### Given data
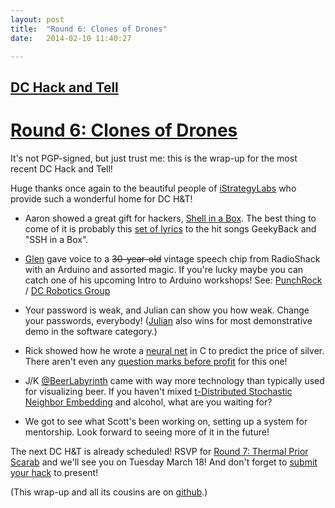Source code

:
 ```yaml
---
layout: post
title:  "Round 6: Clones of Drones"
date:   2014-02-10 11:40:27

---
```


## [DC Hack and Tell](http://www.meetup.com/DC-Hack-and-Tell/)

# [Round 6: Clones of Drones](http://www.meetup.com/DC-Hack-and-Tell/events/162719962/)

It's not PGP-signed, but just trust me: this is the wrap-up for the most recent DC Hack and Tell!

Huge thanks once again to the beautiful people of [iStrategyLabs](http://istrategylabs.com/) who provide such a wonderful home for DC H&T!

 * Aaron showed a great gift for hackers, [Shell in a Box](https://code.google.com/p/shellinabox/). The best thing to come of it is probably this [set of lyrics](http://planspace.org/2014/02/13/official-geekyback-and-ssh-in-a-box-lyrics/) to the hit songs GeekyBack and "SSH in a Box".

 * [Glen](http://gmossy.wordpress.com/) gave voice to a <s>30-year-old</s> vintage speech chip from RadioShack with an Arduino and assorted magic. If you're lucky maybe you can catch one of his upcoming Intro to Arduino workshops! See: [PunchRock](http://www.punchrockdc.com/) / [DC Robotics Group](http://www.meetup.com/DC-Robotics-Group/)

 * Your password is weak, and Julian can show you how weak. Change your passwords, everybody! ([Julian](http://juliangindi.com/) also wins for most demonstrative demo in the software category.)

 * Rick showed how he wrote a [neural net](http://en.wikipedia.org/wiki/Artificial_neural_network) in C to predict the price of silver. There aren't even any [question marks before profit](http://knowyourmeme.com/memes/profit) for this one!

 * J/K [@BeerLabyrinth](https://twitter.com/BeerLabyrinth) came with way more technology than typically used for visualizing beer. If you haven't mixed [t-Distributed Stochastic Neighbor Embedding](http://homepage.tudelft.nl/19j49/t-SNE.html) and alcohol, what are you waiting for?

 * We got to see what Scott's been working on, setting up a system for mentorship. Look forward to seeing more of it in the future!

The next DC H&T is already scheduled! RSVP for [Round 7: Thermal Prior Scarab](http://www.meetup.com/DC-Hack-and-Tell/events/165875312/) and we'll see you on Tuesday March 18! And don't forget to [submit your hack](http://bit.ly/hackandtelldc7) to present!

(This wrap-up and all its cousins are on [github](https://github.com/hackandtell/wrapup).)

### Problem details
Copy out each line of the data that includes the string "most".

### Answer section
It's not PGP-signed, but just trust me: this is the wrap-up for the most recent DC Hack and Tell!
 * Your password is weak, and Julian can show you how weak. Change your passwords, everybody! ([Julian](http://juliangindi.com/) also wins for most demonstrative demo in the software category.)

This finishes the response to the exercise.